Any of the following circumstances can prevent a WFL job from restarting after a halt/load:

  • The system switches to using a different job description file after the halt/load. The operator can use system commands to cause the switch to a different job description file. For further information, refer to the discussion of the job description file in the System Operations Guide.

  • The operator physically transfers the pack containing the job description file to an incompatible type of system and attempts to make it the new job description file for that system.

    • If the operator uses the DL JOBS ON <family> command to mark the pack as the location of the next job description file, then after the next halt/load, the system attempts to restart the jobs from the specified job description file. The jobs should restart successfully, provided that the pack was transferred to a compatible type of system.

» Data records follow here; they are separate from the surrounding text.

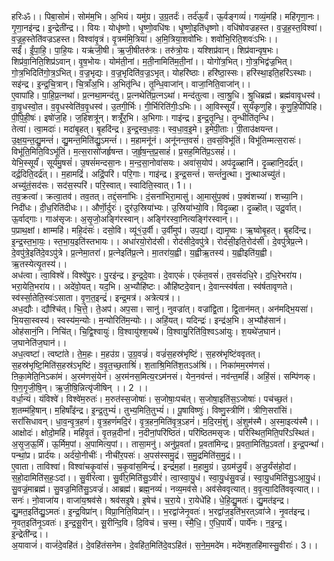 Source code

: 

  
हरिःॐ।। पिबा॒सोमं॑। सोम॑म॒भि। अ॒भियं। यमु॑ग्र। उ॒ग्र॒तर्दः॑। तर्द॑ऊ॒र्वं। ऊ॒र्वङ्गव्यं॑। गव्यं॒महि॑। महि॑गृणा॒नः। गृ॒णा॒नइ॑न्द्र। इ॒न्द्रेती॑न्द्र।। वियः। योधृ॑ष्णो। धृ॒ष्णो॒वधि॑षः। धृ॒ष्णो॒इति॑धृष्णो। वधि॑षोवज्रहस्त। व॒ज्र॒ह॒स्त॒विश्वा॑। व॒ज्र॒ह॒स्तेति॑वज्रऽहस्त। विश्वा॑वृ॒त्रं। वृ॒त्रम॑मि॒त्रिया॑। अ॒मि॒त्रिया॒शवो॑भिः। शवो॑भि॒रिति॒शवः॑ऽभिः।।  
सईं॑। ईं॒पा॒हि॒। पा॒हि॒यः। यऋ॑जी॒षी। ऋ॒जी॒षीतरु॑त्रः। तरु॑त्रो॒यः। यश्शिप्र॑वान्। शिप्र॑वान्वृष॒भः। शिप्र॑वा॒निति॒शिप्र॑ऽवान्। वृ॒ष॒भोयः। योम॑ती॒नां। म॒ती॒नामिति॑म॒ती॒नां।। योगो॑त्र॒भित्। गो॒त्र॒भिद्व॑ज्र॒भित्। गो॒त्र॒भिदिति॑गो॒त्र॒ऽभित्। व॒ज्र॒भृद्यः। व॒ज्र॒भृदिति॑व॒ज्र॒ऽभृत्। योहरि॑ष्ठाः। हरि॑ष्ठा॒स्सः। हरि॑स्था॒इति॒हरि॑ऽस्थाः। सइ॑न्द्र। इ॒न्द्र॒चि॒त्रान्। चि॒त्राँअ॒भि। अ॒भितृ॑न्धि। तृ॒न्धि॒वाजा॑न्। वाजा॒निति॒वाजा॑न्।।  
ए॒वापा॑हि। पा॒हि॒प्र॒त्नथा॑। प्र॒त्नथा॒मन्द॑तु। प्र॒त्नथेति॑प्र॒त्नऽथा॑। मन्द॑तुत्वा। त्वा॒श्रु॒धि। श्रु॒धिब्रह्म॑। ब्रह्म॑वावृ॒धस्व॑। वा॒वृ॒धस्वो॒त। व॒वृ॒धस्वेति॑व॒वृ॒धस्व॑। उ॒तगी॒र्भिः। गी॒र्भिरिति॑गीः॒ऽभिः।। आ॒विस्सूर्यं॑। सुर्यं॑कृणुहि। कृ॒णु॒हि॒पी॑पिहि। पी॒पि॒ही॒षः॑। इषो॑ज॒हि। ज॒हिशत्रू॑न्। शत्रूँ॑र॒भि। अ॒भिगाः। गाइ॑न्द्र। इ॒न्द्र॒तृ॒न्धि॒। तृ॒न्धीति॑तृन्धि।  
तेत्वा॑। त्वा॒मदाः॑। मदा॑बृ॒हत्। बृ॒हदि॑न्द्र। इ॒न्द्र॒स्व॒धा॒वः॒। स्व॒धा॒व॒इ॒मे। इ॒मेपी॒ताः। पी॒ताउ॑क्षयन्त। उ॒क्ष॒य॒न्त॒द्यु॒मन्तं॑। द्यु॒मन्त॒मिति॑द्यु॒ऽमन्तं॑।। म॒हामनू॑नं। अनू॑नन्त॒वसं॑। त॒वसं॒विभू॑तिं। विभू॑तिम्मत्स॒रासः॑। विभू॑ति॒मिति॒विऽभू॑तिं। म॒त्स॒रासो॑जर्हृषन्त। ज॒र्हृ॒ष॒न्त॒प्र॒साहं॑। प्र॒सह॒मिति॑प्र॒ऽसहं॑।।  
येभि॒स्सूर्यं॑। सूर्य॑मु॒षसं॑। उ॒षसं॑मन्दसा॒नः। म॒न्द॒सा॒नोवा॑सयः। अवा॑स॒योप॑। अप॑दृ॒ळ्हानि॑। दृ॒ळ्हानि॒दर्द्र॑त्। दर्द्र॒दिति॒दर्द्र॑त्।। म॒हामद्रिं॑। अद्रिं॒परि॑। परि॒गाः। गाइ॑न्द्र। इ॒न्द्र॒सन्तं॑। सन्तं॑नु॒त्था। नु॒त्थाअच्यु॑तं। अच्यु॑तं॒सद॑सः। सद॑स॒स्परि॑। परि॒स्वात्। स्वादिति॒स्वात्। 1।।  
तव॒क्रत्वा॑। क्रत्वा॒तव॑। तव॒तत्। तद्दं॒सना॑भिः। दं॒सना॑भिरा॒मासु॑। आ॒मासु॑प॒क्वं। प॒क्वंशच्या॑। शच्या॒नि। निदी॑धः। दी॒ध॒रिति॑दीधः।। और्णॊ॒र्दुरः॑। दुर॑उ॒स्रिया॑भ्यः। उ॒स्रिया॑भ्यो॒वि। विदृ॒ळ्हा। दृ॒ळ्हॊत्। उदू॒र्वात्। ऊ॒र्वाद्गाः। गाअ॑सृजः। अ॒सृ॒जो॒अङ्गि॑रस्वान्। अङ्गि॑रस्वा॒नित्यङ्गि॑रस्वान्।।  
प॒प्राथ॒क्षां। क्षाम्महि॑। महि॒दंसः॑। दसो॒वि। व्यू॑१॒॑उ॒र्वी। उ॒र्वीमुप॑। उप॒द्यां। द्यामृ॒ष्वः। ऋ॒ष्वोबृ॒हत्। बृ॒हदि॑न्द्र। इ॒न्द्र॒स्त॒भा॒यः॒। स्त॒भा॒य॒इति॑स्तभायः।। अधा॑रयो॒रोद॑सी। रोद॑सीदे॒वपु॑त्रे। रोद॑सी॒इति॒रोद॑सी। दे॒वपु॑त्रेप्र॒त्ने। दे॒वपु॑त्रे॒इति॑दे॒वऽपु॑त्रे। प्र॒त्नेमा॒तरा॑। प्र॒त्नेइति॑प्र॒त्ने। मा॒तरा॑य॒ह्वी। य॒ह्वीऋ॒तस्य॑। य॒ह्वीइति॑य॒ह्वी। ऋ॒तस्येत्यृ॒तस्य॑।।  
अध॑त्वा। त्वा॒विश्वे॑। विश्वे॑पु॒रः। पु॒रइ॑न्द्र। इ॒न्द्र॒दे॒वाः। दे॒वाएकं॑। एकं॑त॒वसं॑। त॒वसं॑दधि॒रे। द॒धि॒रेभरा॑य। भरा॒येति॒भरा॑य।। अदे॑वो॒यत्। यद॒भि। अ॒भ्यौहि॑ष्टः। औहि॑ष्टदे॒वान्। दे॒वान्त्स्व॑र्षता। स्व॑र्षतावृणते। स्व॑र्स्सा॒तेति॒स्वः॑ऽसाता। वृ॒ण॒त॒इन्द्रं॑। इन्द्र॒मत्र॑। अत्रेत्यत्र॑।।  
अध॒द्यौः। द्यौश्चि॑त्। चि॒त्ते॒। ते॒अप॑। अप॒सा। सानु॑। नुवज्रा॑त्। वज्रा॑द्वि॒ता। द्वि॒तान॑मत्। अन॑मद्भि॒यसा॑। भि॒यसा॒स्वस्य॑। स्वस्य॑म॒न्योः। म॒न्योरिति॑म॒न्योः।। अहिं॒यत्। यदिन्द्रः॑। इन्द्र॑अ॒भि। अ॒भ्यौह॑सानं। ओह॑सानं॒नि। निचि॑त्। चि॒द्वि॒श्वायुः॑। वि॒श्वायु॑श्श॒यथे॑। वि॒श्वायु॒रिति॑वि॒श्वऽआ॑युः। श॒यथे॑ज॒घान॑। ज॒घानेति॑ज॒घान॑।।  
अध॒त्वष्टा॑। त्वष्टा॑ते। ते॒म॒हः। म॒हउ॑ग्र। उ॒ग्र॒वज्रं॑। वज्रं॑स॒हस्र॑भृष्टिं। स॒हस्र॑भृष्टिंववृतत्। स॒हस्र॑भृष्टि॒मिति॑स॒हस्र॑ऽभृष्टिं। व॒वृ॒त॒च्छ॒ताश्रिं॑। श॒ताश्रि॒मिति॑श॒तऽअ॑श्रिं।। निका॑मम॒रम॑णसं। ऩिका॒मेति॒निऽका॑मं। अ॒रम॑णसं॒येन॑। अ॒रम॑नस॒मित्य॒रऽम॑नसं। येन॒नव॑न्तं। नव॑न्त॒महिं॑। अहिं॒सं। सम्पि॑णक्। पि॒ण॒गृ॒जी॒षि॒न्। ऋ॒जी॒षि॒न्नित्यृ॑जीषिन् ।। 2 ।।  
वर्धा॒न्यं। यंविश्वे॑। विश्वे॑म॒रुतः॑। म॒रुत॑स्स॒जोषाः॑। स॒जोषाः॒पच॑त्। स॒जोषा॒इति॑स॒ऽजोषाः॑। पच॑च्छ॒तं। श॒तम्म॑हि॒षान्। म॒हिषाँइ॑न्द्र। इ॒न्द्र॒तुभ्यं॑। तुभ्य॒मिति॒तुभ्यं॑।। पू॒षाविष्णुः॑। विष्णु॒स्त्रीणि॑। त्रीणि॒सरा॑सिं। सरां॑सिधावन्। धा॒व॒न्वृ॒त्र॒हणं॑। वृ॒त्र॒हणं॑मदि॒रं। वृ॒त्र॒हन॒मिति॑वृ॒त्र॒ऽहनं॑। म॒दि॒रमं॒शुं। अं॒शुम॑स्मै। अ॒स्मा॒इत्य॑स्मै।।  
आक्षोदः॑। क्षोदो॒महि॑। महि॑वृ॒तं। वृ॒तन्न॒दीनां॑। न॒दीनां॒परि॑ष्ठितं। परि॑ष्ठितमसृजः। परि॑स्थित॒मिति॒परि॑ऽस्थितं। अ॒सृ॒ज॒ऊ॒र्मिं। ऊ॒र्मिम॒पां। अ॒पामित्य॒पां।। तासा॒मनु॑। अनु॑प्र॒वतां॑। प्र॒वता॑मिन्द्र। प्र॒वता॒मिति॑प्र॒ऽवतां॑। इ॒न्द्र॒पन्थां॑। पन्थां॒प्र। प्रार्द॑यः। अर्द॑यो॒नीचीः॑। नीची॑र॒पसः॑। अ॒पस॑स्समु॒द्रं। स॒मु॒द्रमिति॑स॒मु॒द्रं।।  
ए॒वाता। ताविश्वा॑। विश्वा॑चकृ॒वांसं॑। च॒कृ॒वांस॒मिन्द्रं॑। इन्द्रं॑म॒हां। म॒हामु॒ग्रं। उ॒ग्रम॑जु॒र्यं। अ॒जु॒र्यंस॑हो॒दां। स॒हो॒दामिति॑स॒हः॒ऽदां।। सु॒वीरं॑त्वा। सु॒वीर॒मिति॑सु॒ऽवीरं॑। त्वा॒स्वा॒यु॒धं। स्वा॒यु॒धंसु॒वज्रं॑। स्वा॒यु॒धमिति॑सु॒ऽआ॒यु॒धं। सु॒वज्रं॒माब्रह्म॑। सु॒वज्र॒मिति॑सु॒ऽवज्रं॑। आब्रह्म॑। ब्रह्म॒नव्यं॑। नव्य॒मव॑से। अव॑सेववृत्यात्। व॒वृ॒त्या॒दिति॑ववृत्यात्।।  
सनः॑। नो॒वाजा॑य। वाजा॑य॒श्रव॑से। श्रव॑सइ॒षे। इ॒षेच॑। च॒रा॒ये। रा॒येधे॑हि। धे॒हि॒द्यु॒मतः॑। द्यु॒मत॑इन्द्र। द्यु॒मत॒इति॑द्यु॒ऽमतः॑। इ॒न्द्र॒विप्रा॑न्। विप्रा॒निति॒विप्रा॑न्।। भ॒रद्वा॑जेनृ॒वतः॑। भ॒रद्वा॑ज॒इति॑भ॒रत्ऽवा॑जे। नृ॒वत॑इन्द्र। नृ॒वत॒इति॑नृ॒ऽवतः॑। इ॒न्द्र॒सू॒रीन्। सू॒रीन्दि॒वि। दि॒विच॑। च॒स्म॒। स्मै॒धि॒। ए॒धि॒पार्ये॑। पार्ये॑नः। न॒इ॒न्द्र॒। इ॒न्द्रेती॑न्द्र।।  
अ॒यावाजं॑। वाजं॑दे॒वहि॑तं। दे॒वहि॑तंसनेम। दे॒वहि॑त॒मिति॑दे॒वऽहि॑तं। स॒ने॒म॒मदे॑म। मदे॑मश॒तहि॑मास्सु॒वीराः॑। 3।।  

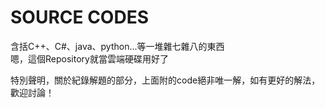 # SOURCE CODES
含括C++、C#、java、python...等一堆雜七雜八的東西 <br>
嗯，這個Repository就當雲端硬碟用好了


特別聲明，關於紀錄解題的部分，上面附的code絕非唯一解，如有更好的解法，歡迎討論！
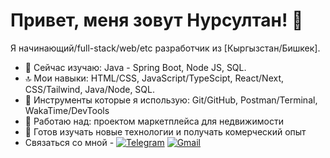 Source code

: # Привет, меня зовут Нурсултан! 👋

Я начинающий/full-stack/web/etc разработчик из [Кыргызстан/Бишкек].

- 🌱 Сейчас изучаю: Java - Spring Boot, Node JS, SQL.
- 🔝 Мои навыки: HTML/CSS, JavaScript/TypeScipt, React/Next, CSS/Tailwind, Java/Node, SQL.
- 🔨 Инструменты которые я использую: Git/GitHub, Postman/Terminal, WakaTime/DevTools
- 🔭 Работаю над: проектом маркетплейса для недвижимости
- 💬 Готов изучать новые технологии и получать комерческий опыт
- Связаться со мной - [![Telegram](https://img.shields.io/badge/Telegram-26A5E4?style=for-the-badge&logo=telegram&logoColor=white)](https://t.me/NurJnR)
[![Gmail](https://img.shields.io/badge/Gmail-D14836?style=for-the-badge&logo=gmail&logoColor=white)](mailto:nurzhenishov10@gmail.com)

    • If you transfer a job description file between incompatible systems, then the restart of each job fails with the error INCOMPATIBLE SYSTEM TYPE. Additionally transferring the job description file between incompatible systems can cause the system to halt/load again.

  • The operating system option AUTORECOVERY is reset. The operator can reset this option using the OP (Options) system command. Resetting AUTORECOVERY causes the mix limit for each job queue to be set to zero after a halt/load. Any job that would have restarted will instead remain in a job queue until the operator uses the MQ (Make or Modify Queue) system command to assign a new mix limit to the job queue.

    Resetting AUTORECOVERY also prevents automatic halt/loads in some situations. For details, refer to the System Commands Reference.

  • An operator changes the job queue definitions after the job is initiated, but before the halt/load. For example, the job attribute list of a job might set CLASS = 10 and MAXPROCTIME = 60. The definition of job queue 10 might include a PROCESSTIME limit of 120. The job is submitted through job queue 10 originally. While the job is executing, an operator might use the MQ (Make or Modify Queue) system command to lower the PROCESSTIME limit for that job queue to 30. Then a halt/load might occur. After the halt/load, the job cannot restart because its MAXPROCTIME value is greater than the PROCESSTIME limit that is now defined for job queue 10. The job terminates abnormally with a queue violation.

  • A task of the job executed a checkpoint and then was terminated by the halt/load. In this case, the job is suspended after the halt/load and appears in the W (Waiting Entries) system command display. For information about operator responses to this situation, refer to Restarting a Checkpointed Task later in this section.